State terrorism thrives in the Philippines. Tutored and subsidized by Washington-Pentagon, the Armed Forces of the Philippines (AFP) and the Philippine National Police (PNP) are the two state agencies tasked with pursuing a U.S.-designed Counterinsurgency Plan (now named "Oplan Bayanihan") against the Communist-led New People's Army (NPA) guerillas and other revolutionary groups led by the National Democratic Front. They are aided by government-established "force multipliers" such as Civilian Volunteer Organizations (CVO), police auxiliary units, and the notorious Citizens' Armed Forces Geographical Unit (CAFGU), whose members double as agents of local warlords. Scrapping peace-talks with the insurgents while astutely temporizing with the Moro Islamic Liberation Front guerillas (with U.S. and Malaysian mediators), Aquino's coercive surveillance and enforcement apparatus obeys the privatization-deregulation policy/ideology of finance capital, resulting in severe unemployment, rampant corruption, widespread poverty and brutal repression.
U.S. imperial hegemony manifests itself in the unlimited use of Philippine territory by U.S warships and military through the Visiting Forces Agreement and other treaties. This has allowed hundreds of U.S. Special Forces, CIA and clandestine agencies to operate in helping the AFP-PNP counterinsurgency plan--such as bombing and strafing communities of peasants and indigenous communities that are protesting mining by foreign corporations. From 2001 to 2010, the U.S. provided over $507 million military assistance (report by Jerry Esplanada, Philippine Daily Inquirer, 31 Oct 2011). Part of this grant was spent in civic action projects reminiscent of the U.S.-CIA schemes during the anti-Huk pacification campaign under Ramon Magsaysay's presidency.
An observer of recent elections in the Philippines, Australian law professor Gill Boehringer addresses the "culture of impunity" and provides a background for the dehumanization of the regime's critics: "The Philippines is following the typical neo-liberal program whereby inequality worsens, hunger and poverty continue at high rates, citizens are driven overseas so their family may have better income while unemployment, under-employment and child labor remain significant problems... In a country with a a semi-feudal political-economic system generating a huge gap between rich and the masa [masses], the former will fight in every way possible to maintain the structure of social, political and economic relations--including relations of coercion, violence and state-corporate terror--which have made the Philippines a paradise for the wealthy and purgatory for the rest" (Karapatan Interview, 30 June 2013).
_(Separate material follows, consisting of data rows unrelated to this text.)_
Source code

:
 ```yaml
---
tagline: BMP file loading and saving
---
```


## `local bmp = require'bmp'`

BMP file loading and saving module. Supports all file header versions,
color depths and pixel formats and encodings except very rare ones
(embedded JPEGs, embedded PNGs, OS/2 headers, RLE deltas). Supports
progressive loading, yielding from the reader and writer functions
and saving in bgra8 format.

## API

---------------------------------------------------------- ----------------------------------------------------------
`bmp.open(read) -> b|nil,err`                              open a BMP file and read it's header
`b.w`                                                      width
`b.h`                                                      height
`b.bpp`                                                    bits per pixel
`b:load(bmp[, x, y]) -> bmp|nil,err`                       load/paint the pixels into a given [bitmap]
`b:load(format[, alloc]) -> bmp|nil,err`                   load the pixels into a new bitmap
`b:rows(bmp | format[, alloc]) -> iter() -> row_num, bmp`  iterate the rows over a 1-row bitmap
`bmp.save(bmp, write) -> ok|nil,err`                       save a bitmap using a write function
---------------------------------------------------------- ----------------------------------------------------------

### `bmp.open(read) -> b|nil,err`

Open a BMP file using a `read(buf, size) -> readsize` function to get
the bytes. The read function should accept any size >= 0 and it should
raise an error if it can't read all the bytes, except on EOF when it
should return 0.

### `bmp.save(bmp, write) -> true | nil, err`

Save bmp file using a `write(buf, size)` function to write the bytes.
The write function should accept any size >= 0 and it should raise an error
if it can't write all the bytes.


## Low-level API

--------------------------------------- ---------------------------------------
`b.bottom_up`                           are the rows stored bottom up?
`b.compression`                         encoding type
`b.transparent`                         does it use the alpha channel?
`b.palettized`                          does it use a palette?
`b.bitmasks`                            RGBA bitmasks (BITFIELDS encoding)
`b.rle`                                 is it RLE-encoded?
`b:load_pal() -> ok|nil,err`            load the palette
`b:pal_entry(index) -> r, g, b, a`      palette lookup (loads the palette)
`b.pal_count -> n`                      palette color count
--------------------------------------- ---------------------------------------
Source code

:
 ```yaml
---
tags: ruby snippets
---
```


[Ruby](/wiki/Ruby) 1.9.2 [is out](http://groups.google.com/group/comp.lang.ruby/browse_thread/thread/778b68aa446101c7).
To keep the country underdeveloped, secure for investments by predatory multinational coporations, and safe from strikes and political dissent, the U.S. supports a tiny group of political dynasties and their retinue whose victory in periodic "democratic" elections, such as the one last May, guarantees the perpetuation of a society polarized into an impoverished majority and a privileged minority. Violence and a corrupt, inefficient court system underwrite the maintenance of a business-as-usual status quo for profit-making and legitimization of torture, kidnappings, assassinations, and other State crimes against citizens.
Since the 1986 fall of the Marcos dictatorship and its destruction of constitutional process and civil liberties, the volume and scope of human rights violations have jumped to staggering proportions. In 2011, for instance, Amnesty International stated: "More than 200 cases of enforced disappearances recorded in the last decade remained unresolved, as did at least 305 cases of extrajudicial execution (with some estimates ranging as high as 1,200). Almost no perpetrators of these crimes have been brought to justice" (Bulatlat, 20 May 2011).
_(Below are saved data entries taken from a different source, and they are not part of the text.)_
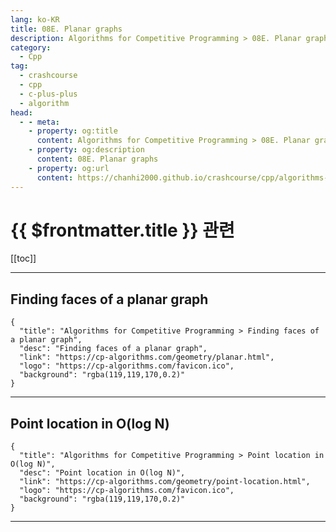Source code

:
 ```yaml
---
lang: ko-KR
title: 08E. Planar graphs
description: Algorithms for Competitive Programming > 08E. Planar graphs
category:
  - Cpp
tag: 
  - crashcourse
  - cpp
  - c-plus-plus
  - algorithm
head:
  - - meta:
    - property: og:title
      content: Algorithms for Competitive Programming > 08E. Planar graphs
    - property: og:description
      content: 08E. Planar graphs
    - property: og:url
      content: https://chanhi2000.github.io/crashcourse/cpp/algorithms-for-competitive-programming/08-geometry/08E.html
---
```


# {{ $frontmatter.title }} 관련

[[toc]]

---

## Finding faces of a planar graph

```component VPCard
{
  "title": "Algorithms for Competitive Programming > Finding faces of a planar graph",
  "desc": "Finding faces of a planar graph",
  "link": "https://cp-algorithms.com/geometry/planar.html",
  "logo": "https://cp-algorithms.com/favicon.ico",
  "background": "rgba(119,119,170,0.2)"
}
```

---

## Point location in O(log N)

```component VPCard
{
  "title": "Algorithms for Competitive Programming > Point location in O(log N)",
  "desc": "Point location in O(log N)",
  "link": "https://cp-algorithms.com/geometry/point-location.html",
  "logo": "https://cp-algorithms.com/favicon.ico",
  "background": "rgba(119,119,170,0.2)"
}
```

---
The U.S. State Department's Country Report on Human Rights in the Philippines for 2011 also confirmed the persistence of "arbitrary, unjlawful, and extrajudicial killings by national, provincial, and local government agents," including "prisoner/detainee torture and abuse by security forces, violence and harassment against leftist and human rights activists by local security forces, disappearances, warrantless arrests, lengthy pretrial detentions, overcrowded and inadequate prison conditions," and so on (U.S. State Dept., Bureau of Democracy, Human Rights and Labor, 2011). The Human Rights Watch also affirmed that "hundreds of leftist politicians and political activists, journalists, and outspoken clergy have been killed or abducted since 2011" (World Report 2011).
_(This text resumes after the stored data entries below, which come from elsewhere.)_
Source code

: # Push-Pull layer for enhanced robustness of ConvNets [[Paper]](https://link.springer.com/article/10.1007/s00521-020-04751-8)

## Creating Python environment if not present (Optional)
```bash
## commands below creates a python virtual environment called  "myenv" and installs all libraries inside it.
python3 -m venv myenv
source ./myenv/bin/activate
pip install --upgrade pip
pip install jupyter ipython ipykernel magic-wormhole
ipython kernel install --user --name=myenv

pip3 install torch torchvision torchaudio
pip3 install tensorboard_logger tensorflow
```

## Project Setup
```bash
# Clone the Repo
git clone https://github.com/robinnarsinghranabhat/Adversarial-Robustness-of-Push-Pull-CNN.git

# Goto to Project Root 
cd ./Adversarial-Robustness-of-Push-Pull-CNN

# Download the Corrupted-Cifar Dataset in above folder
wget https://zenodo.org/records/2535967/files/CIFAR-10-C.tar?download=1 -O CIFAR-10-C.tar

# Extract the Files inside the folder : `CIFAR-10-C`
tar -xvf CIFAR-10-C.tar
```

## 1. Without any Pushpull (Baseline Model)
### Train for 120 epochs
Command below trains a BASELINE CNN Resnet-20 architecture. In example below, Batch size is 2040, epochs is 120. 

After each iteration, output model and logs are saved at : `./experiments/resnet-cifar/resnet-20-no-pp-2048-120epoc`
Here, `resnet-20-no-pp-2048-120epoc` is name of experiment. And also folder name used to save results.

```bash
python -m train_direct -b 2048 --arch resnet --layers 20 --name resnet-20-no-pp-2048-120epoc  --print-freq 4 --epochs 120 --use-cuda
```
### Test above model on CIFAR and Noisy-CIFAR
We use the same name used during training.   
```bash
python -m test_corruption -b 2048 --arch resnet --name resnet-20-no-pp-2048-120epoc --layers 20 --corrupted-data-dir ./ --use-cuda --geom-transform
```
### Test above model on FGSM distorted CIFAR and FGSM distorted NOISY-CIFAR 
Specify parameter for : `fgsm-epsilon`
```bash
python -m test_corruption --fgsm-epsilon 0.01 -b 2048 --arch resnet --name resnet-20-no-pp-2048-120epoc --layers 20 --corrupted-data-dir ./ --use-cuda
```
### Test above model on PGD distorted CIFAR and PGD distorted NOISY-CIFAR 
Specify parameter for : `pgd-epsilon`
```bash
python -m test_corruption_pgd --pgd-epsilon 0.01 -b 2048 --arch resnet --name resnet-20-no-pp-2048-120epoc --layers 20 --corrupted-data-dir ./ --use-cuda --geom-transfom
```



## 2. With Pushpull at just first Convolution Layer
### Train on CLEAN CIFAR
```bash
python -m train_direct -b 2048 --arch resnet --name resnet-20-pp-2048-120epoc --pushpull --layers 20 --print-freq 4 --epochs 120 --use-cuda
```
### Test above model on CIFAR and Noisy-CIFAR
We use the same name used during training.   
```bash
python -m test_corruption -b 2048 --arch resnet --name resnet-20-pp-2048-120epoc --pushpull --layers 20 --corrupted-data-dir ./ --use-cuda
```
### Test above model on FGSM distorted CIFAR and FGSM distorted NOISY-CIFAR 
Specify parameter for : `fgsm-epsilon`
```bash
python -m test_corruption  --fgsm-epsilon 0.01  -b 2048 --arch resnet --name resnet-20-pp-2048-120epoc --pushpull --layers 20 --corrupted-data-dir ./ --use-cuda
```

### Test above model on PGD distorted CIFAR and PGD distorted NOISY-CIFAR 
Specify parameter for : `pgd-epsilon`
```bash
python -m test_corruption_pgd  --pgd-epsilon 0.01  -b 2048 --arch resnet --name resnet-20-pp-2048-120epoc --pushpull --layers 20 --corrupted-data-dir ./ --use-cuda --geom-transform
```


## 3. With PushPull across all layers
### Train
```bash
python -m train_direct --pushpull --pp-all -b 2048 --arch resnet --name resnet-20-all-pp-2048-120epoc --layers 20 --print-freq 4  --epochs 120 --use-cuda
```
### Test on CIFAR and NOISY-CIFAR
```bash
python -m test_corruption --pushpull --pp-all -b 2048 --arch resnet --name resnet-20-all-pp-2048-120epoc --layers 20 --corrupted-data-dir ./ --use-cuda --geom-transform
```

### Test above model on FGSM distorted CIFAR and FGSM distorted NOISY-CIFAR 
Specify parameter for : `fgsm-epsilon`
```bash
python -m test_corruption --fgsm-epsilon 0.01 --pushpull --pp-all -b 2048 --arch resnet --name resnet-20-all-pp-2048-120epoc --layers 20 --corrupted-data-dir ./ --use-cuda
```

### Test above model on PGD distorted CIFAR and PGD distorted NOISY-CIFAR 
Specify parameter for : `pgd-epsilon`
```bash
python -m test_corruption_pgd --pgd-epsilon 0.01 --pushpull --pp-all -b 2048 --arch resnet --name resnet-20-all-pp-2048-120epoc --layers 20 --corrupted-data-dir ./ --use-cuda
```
The highly credible NGO human rights monitor Karapatan documented the human-rights record of Aquino from July 2010 to April 30, 2013: 142 victims of extrajudicial killings, 164 cases of frustrated killing, 16 victims of enforced disappearances (Press Statement, 29 June 2013). High profile cases of the killing of Father Pops Tenorio, Dutch volunteer Willem Geertman, botanist Leonardo Co, and environmentalists Gerry Ortega remain unresolved. Military officials like ex-General Jovito Palparan, Major Baliaga, and others linked by the courts to the kidnapping of Jonas Burgos, Sherley Cadapan and Karen Empeno remain at large. Karapatan chairperson Marie Hilao-Enriquez noted that the victims of State terror are "those who challenge inequality and oppression," those who were displaced by logging and transnational mining companies, and those branded as sympathizers of the NPA by the counterinsurgency program Oplan Bayanihan which, to date, has yielded 137 extra-judicial murders and thousands of detained suspects (Press Statements, 16 January 2013; 29 June 2013).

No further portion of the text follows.